Since the LSTM layer has two states (hidden state and cell state) the value of initial_state and states is a list of two tensors.
Examples
Stateless LSTM
Input shape: (batch, timesteps, features) = (1, 10, 1)
Number of units in the LSTM layer = 8 (i.e. dimensionality of hidden and cell state)
import tensorflow as tf
import numpy as np
inputs = np.random.random([1, 10, 1]).astype(np.float32)
lstm = tf.keras.layers.LSTM(8)
c_0 = tf.convert_to_tensor(np.random.random([1, 8]).astype(np.float32))
h_0 = tf.convert_to_tensor(np.random.random([1, 8]).astype(np.float32))
outputs = lstm(inputs, initial_state=[h_0, c_0])
Stateful LSTM
Input shape: (batch, timesteps, features) = (1, 10, 1)

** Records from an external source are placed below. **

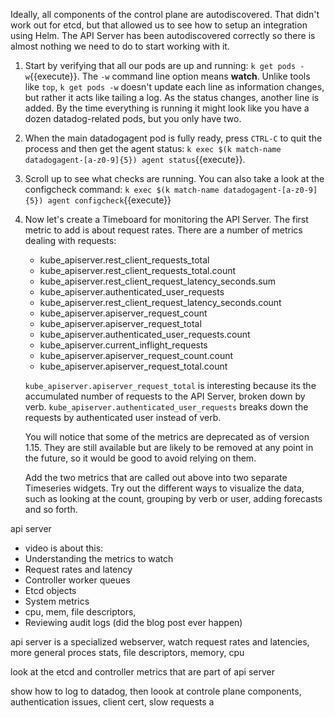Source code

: Ideally, all components of the control plane are autodiscovered. That didn't work out for etcd, but that allowed us to see how to setup an integration using Helm. The API Server has been autodiscovered correctly so there is almost nothing we need to do to start working with it. 

1.  Start by verifying that all our pods are up and running: `k get pods -w`{{execute}}. The `-w` command line option means **watch**. Unlike tools like `top`, `k get pods -w` doesn't update each line as information changes, but rather it acts like tailing a log. As the status changes, another line is added. By the time everything is running it might look like you have a dozen datadog-related pods, but you only have two. 
1.  When the main datadogagent pod is fully ready, press `CTRL-C` to quit the process and then get the agent status: `k exec $(k match-name datadogagent-[a-z0-9]{5}) agent status`{{execute}}. 
1.  Scroll up to see what checks are running. You can also take a look at the configcheck command: `k exec $(k match-name datadogagent-[a-z0-9]{5}) agent configcheck`{{execute}}
1.  Now let's create a Timeboard for monitoring the API Server. The first metric to add is about request rates. There are a number of metrics dealing with requests:

    * kube_apiserver.rest_client_requests_total
    * kube_apiserver.rest_client_requests_total.count
    * kube_apiserver.rest_client_request_latency_seconds.sum
    * kube_apiserver.authenticated_user_requests
    * kube_apiserver.rest_client_request_latency_seconds.count
    * kube_apiserver.apiserver_request_count
    * kube_apiserver.apiserver_request_total
    * kube_apiserver.authenticated_user_requests.count
    * kube_apiserver.current_inflight_requests
    * kube_apiserver.apiserver_request_count.count
    * kube_apiserver.apiserver_request_total.count

    `kube_apiserver.apiserver_request_total` is interesting because its the accumulated number of requests to the API Server, broken down by verb.
    `kube_apiserver.authenticated_user_requests` breaks down the requests by authenticated user instead of verb.

    You will notice that some of the metrics are deprecated as of version 1.15. They are still available but are likely to be removed at any point in the future, so it would be good to avoid relying on them. 

    Add the two metrics that are called out above into two separate Timeseries widgets. Try out the different ways to visualize the data, such as looking at the count, grouping by verb or user, adding forecasts and so forth.


api server

- video is about this:
- Understanding the metrics to watch
- Request rates and latency
- Controller worker queues
- Etcd objects
- System metrics
- cpu, mem, file descriptors, 
- Reviewing audit logs (did the blog post ever happen)

api server is a specialized webserver, watch request rates and latencies, more general proces stats, file descriptors, memory, cpu

look at the etcd and controller metrics that are part of api server

show how to log to datadog, then loook at controle plane components, authentication issues, client cert, slow requests
a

Number of units in the LSTM layer = 8 (i.e. dimensionality of hidden and cell state)
Note that for stateful lstm you need to specify also batch_size.
import tensorflow as tf
import numpy as np
from pprint import pprint
inputs = np.random.random([1, 10, 1]).astype(np.float32)
lstm = tf.keras.layers.LSTM(8, stateful=True, batch_size=(1, 10, 1))
c_0 = tf.convert_to_tensor(np.random.random([1, 8]).astype(np.float32))
h_0 = tf.convert_to_tensor(np.random.random([1, 8]).astype(np.float32))
outputs = lstm(inputs, initial_state=[h_0, c_0])
With a Stateful LSTM, the states are not reset at the end of each sequence and we can notice that the output of the layer correspond to the hidden state (i.e. lstm.states[0]) at the last timestep:
>>> pprint(outputs)
<tf.Tensor: id=821, shape=(1, 8), dtype=float32, numpy=
array([[ 0.07119043, 0.07012419, -0.06118739, -0.11008392, 0.00573938,
-0.05663438, 0.11196419, 0.02663924]], dtype=float32)>
>>>
>>> pprint(lstm.states)
[<tf.Variable 'lstm_1/Variable:0' shape=(1, 8) dtype=float32, numpy=
array([[ 0.07119043, 0.07012419, -0.06118739, -0.11008392, 0.00573938,
-0.05663438, 0.11196419, 0.02663924]], dtype=float32)>,
<tf.Variable 'lstm_1/Variable:0' shape=(1, 8) dtype=float32, numpy=
array([[ 0.14726108, 0.13584498, -0.12986949, -0.22309153, 0.0125412 ,
-0.11446435, 0.22290672, 0.05397629]], dtype=float32)>]
Calling reset_states() it is possible to reset the states:
>>> lstm.reset_states()
>>> pprint(lstm.states)
[<tf.Variable 'lstm_1/Variable:0' shape=(1, 8) dtype=float32, numpy=array([[0., 0., 0., 0., 0., 0., 0., 0.]], dtype=float32)>,
<tf.Variable 'lstm_1/Variable:0' shape=(1, 8) dtype=float32, numpy=array([[0., 0., 0., 0., 0., 0., 0., 0.]], dtype=float32)>]
>>>
or to set them to a specific value:
>>> lstm.reset_states(states=[h_0, c_0])
>>> pprint(lstm.states)
[<tf.Variable 'lstm_1/Variable:0' shape=(1, 8) dtype=float32, numpy=
array([[0.59103394, 0.68249655, 0.04518601, 0.7800545 , 0.3799634 ,
0.27347744, 0.54415804, 0.9889024 ]], dtype=float32)>,
<tf.Variable 'lstm_1/Variable:0' shape=(1, 8) dtype=float32, numpy=
array([[0.43390197, 0.28252542, 0.27139077, 0.19655049, 0.7568088 ,
0.05909375, 0.68569875, 0.19087408]], dtype=float32)>]
>>>
>>> pprint(h_0)
<tf.Tensor: id=422, shape=(1, 8), dtype=float32, numpy=
array([[0.59103394, 0.68249655, 0.04518601, 0.7800545 , 0.3799634 ,
0.27347744, 0.54415804, 0.9889024 ]], dtype=float32)>
>>>
>>> pprint(c_0)
<tf.Tensor: id=421, shape=(1, 8), dtype=float32, numpy=
array([[0.43390197, 0.28252542, 0.27139077, 0.19655049, 0.7568088 ,
0.05909375, 0.68569875, 0.19087408]], dtype=float32)>
>>>
I used this approach, totally worked out for me:
lstm_cell = LSTM(cell_num, return_state=True)
output, h, c = lstm_cell(input, initial_state=[h_prev, c_prev])
Assuming an RNN is in layer 1 and hidden/cell states are numpy arrays. You can do this:
from keras import backend as K
K.set_value(model.layers[1].states[0], hidden_states)
K.set_value(model.layers[1].states[1], cell_states)
States can also be set using
model.layers[1].states[0] = hidden_states
model.layers[1].states[1] = cell_states
but when I did it this way my state values stayed constant even after stepping the RNN.